### Requirement
Keep every line of the data below that has the string "Docker" and present those lines.

Plain-text document sources:
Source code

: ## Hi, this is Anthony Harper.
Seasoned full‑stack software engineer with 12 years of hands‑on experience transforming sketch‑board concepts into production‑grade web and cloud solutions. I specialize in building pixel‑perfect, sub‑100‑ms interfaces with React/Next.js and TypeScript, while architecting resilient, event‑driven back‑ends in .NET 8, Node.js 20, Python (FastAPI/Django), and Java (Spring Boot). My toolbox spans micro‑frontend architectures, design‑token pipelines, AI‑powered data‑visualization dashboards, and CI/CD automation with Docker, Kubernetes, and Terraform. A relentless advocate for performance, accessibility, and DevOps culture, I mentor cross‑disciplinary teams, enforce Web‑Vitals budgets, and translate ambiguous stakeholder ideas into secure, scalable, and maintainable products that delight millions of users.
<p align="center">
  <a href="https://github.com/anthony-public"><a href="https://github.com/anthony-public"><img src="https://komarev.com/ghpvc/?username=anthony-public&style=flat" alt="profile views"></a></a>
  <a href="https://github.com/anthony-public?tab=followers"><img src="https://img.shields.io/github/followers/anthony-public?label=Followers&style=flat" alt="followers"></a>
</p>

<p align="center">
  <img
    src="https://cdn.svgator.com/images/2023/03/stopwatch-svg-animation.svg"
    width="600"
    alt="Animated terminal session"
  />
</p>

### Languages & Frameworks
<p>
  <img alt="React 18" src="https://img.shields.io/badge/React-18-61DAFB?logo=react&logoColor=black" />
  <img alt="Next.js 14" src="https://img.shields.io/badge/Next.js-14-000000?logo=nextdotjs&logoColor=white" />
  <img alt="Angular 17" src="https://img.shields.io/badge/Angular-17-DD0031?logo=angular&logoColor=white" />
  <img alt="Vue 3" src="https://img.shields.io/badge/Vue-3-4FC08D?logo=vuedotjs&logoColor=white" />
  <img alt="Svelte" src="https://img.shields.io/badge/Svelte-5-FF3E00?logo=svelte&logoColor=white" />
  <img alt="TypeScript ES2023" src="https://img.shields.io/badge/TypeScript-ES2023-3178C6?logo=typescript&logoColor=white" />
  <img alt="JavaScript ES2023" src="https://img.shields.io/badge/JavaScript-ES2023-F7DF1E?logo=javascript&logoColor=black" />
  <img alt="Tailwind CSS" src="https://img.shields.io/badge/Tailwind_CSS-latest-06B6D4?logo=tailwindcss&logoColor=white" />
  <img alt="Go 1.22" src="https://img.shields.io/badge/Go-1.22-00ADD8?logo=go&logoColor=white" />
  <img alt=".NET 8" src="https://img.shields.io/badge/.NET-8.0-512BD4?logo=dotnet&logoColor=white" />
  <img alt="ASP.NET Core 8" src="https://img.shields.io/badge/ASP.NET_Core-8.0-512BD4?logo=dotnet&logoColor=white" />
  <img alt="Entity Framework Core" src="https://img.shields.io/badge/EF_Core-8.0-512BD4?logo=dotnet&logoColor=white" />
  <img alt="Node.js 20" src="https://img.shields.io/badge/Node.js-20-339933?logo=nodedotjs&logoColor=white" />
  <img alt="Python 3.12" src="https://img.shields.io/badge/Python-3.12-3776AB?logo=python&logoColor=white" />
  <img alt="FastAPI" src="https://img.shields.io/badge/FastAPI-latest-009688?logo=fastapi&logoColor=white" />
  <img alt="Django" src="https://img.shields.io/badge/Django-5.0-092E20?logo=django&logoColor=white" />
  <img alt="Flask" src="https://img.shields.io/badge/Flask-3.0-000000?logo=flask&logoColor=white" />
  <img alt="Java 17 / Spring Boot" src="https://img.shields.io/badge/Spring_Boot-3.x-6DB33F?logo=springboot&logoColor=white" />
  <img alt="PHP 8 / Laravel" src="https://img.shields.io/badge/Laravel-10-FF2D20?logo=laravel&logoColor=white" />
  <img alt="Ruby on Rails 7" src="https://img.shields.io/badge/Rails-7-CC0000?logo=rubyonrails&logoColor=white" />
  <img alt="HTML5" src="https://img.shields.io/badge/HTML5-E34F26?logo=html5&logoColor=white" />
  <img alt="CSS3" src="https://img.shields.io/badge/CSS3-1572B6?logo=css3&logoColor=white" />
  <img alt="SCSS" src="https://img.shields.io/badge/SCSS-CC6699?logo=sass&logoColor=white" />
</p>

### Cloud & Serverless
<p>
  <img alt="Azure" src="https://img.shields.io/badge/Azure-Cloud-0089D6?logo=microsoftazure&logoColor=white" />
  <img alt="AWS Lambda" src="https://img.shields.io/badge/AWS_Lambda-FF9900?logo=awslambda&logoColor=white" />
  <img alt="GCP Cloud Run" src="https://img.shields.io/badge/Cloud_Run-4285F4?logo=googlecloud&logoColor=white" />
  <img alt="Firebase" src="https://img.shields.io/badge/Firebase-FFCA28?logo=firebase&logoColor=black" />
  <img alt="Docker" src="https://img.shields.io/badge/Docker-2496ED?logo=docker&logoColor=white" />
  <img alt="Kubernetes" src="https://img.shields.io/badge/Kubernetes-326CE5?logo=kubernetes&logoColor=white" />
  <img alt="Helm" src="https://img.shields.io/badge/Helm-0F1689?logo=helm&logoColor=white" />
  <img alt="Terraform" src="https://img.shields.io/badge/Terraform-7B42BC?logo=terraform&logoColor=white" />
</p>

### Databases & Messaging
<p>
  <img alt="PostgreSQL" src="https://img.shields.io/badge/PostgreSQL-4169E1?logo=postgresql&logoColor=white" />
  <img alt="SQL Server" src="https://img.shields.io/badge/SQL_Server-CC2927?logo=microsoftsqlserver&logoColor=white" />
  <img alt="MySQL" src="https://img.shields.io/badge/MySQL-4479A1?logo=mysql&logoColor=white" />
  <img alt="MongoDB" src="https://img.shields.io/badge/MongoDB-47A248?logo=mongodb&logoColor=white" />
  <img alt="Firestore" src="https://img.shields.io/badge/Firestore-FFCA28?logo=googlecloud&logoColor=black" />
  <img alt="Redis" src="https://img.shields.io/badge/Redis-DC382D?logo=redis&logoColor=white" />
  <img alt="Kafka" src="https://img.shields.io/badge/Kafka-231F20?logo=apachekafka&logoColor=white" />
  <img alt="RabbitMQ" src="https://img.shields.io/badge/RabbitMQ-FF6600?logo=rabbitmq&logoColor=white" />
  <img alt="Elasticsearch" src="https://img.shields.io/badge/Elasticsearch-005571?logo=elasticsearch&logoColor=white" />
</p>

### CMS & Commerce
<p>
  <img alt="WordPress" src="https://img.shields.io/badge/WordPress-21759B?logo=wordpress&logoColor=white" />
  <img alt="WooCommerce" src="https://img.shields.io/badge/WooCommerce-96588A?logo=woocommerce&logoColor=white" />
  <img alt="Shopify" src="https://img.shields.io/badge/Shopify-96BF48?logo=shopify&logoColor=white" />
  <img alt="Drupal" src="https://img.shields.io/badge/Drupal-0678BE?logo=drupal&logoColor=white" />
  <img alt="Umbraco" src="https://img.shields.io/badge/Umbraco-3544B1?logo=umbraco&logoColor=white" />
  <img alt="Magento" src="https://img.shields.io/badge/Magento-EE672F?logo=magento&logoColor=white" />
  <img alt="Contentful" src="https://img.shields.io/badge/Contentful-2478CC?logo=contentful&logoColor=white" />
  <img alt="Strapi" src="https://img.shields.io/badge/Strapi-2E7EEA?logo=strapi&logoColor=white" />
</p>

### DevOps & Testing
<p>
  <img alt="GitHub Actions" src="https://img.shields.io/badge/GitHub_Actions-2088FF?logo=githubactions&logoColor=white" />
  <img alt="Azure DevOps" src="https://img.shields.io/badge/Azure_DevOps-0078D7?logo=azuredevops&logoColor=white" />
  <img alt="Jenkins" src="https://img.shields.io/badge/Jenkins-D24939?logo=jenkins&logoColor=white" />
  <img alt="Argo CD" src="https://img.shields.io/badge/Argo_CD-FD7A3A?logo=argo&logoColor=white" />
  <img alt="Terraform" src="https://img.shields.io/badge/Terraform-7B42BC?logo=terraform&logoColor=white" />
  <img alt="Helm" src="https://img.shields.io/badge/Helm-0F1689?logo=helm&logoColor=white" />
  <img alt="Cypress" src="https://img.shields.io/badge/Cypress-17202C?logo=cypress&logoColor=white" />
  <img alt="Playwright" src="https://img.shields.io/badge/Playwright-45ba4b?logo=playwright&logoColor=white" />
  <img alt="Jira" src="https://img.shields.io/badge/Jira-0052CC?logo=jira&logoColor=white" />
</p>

### Exercise output
Seasoned full‑stack software engineer with 12 years of hands‑on experience transforming sketch‑board concepts into production‑grade web and cloud solutions. I specialize in building pixel‑perfect, sub‑100‑ms interfaces with React/Next.js and TypeScript, while architecting resilient, event‑driven back‑ends in .NET 8, Node.js 20, Python (FastAPI/Django), and Java (Spring Boot). My toolbox spans micro‑frontend architectures, design‑token pipelines, AI‑powered data‑visualization dashboards, and CI/CD automation with Docker, Kubernetes, and Terraform. A relentless advocate for performance, accessibility, and DevOps culture, I mentor cross‑disciplinary teams, enforce Web‑Vitals budgets, and translate ambiguous stakeholder ideas into secure, scalable, and maintainable products that delight millions of users.
  <img alt="Docker" src="https://img.shields.io/badge/Docker-2496ED?logo=docker&logoColor=white" />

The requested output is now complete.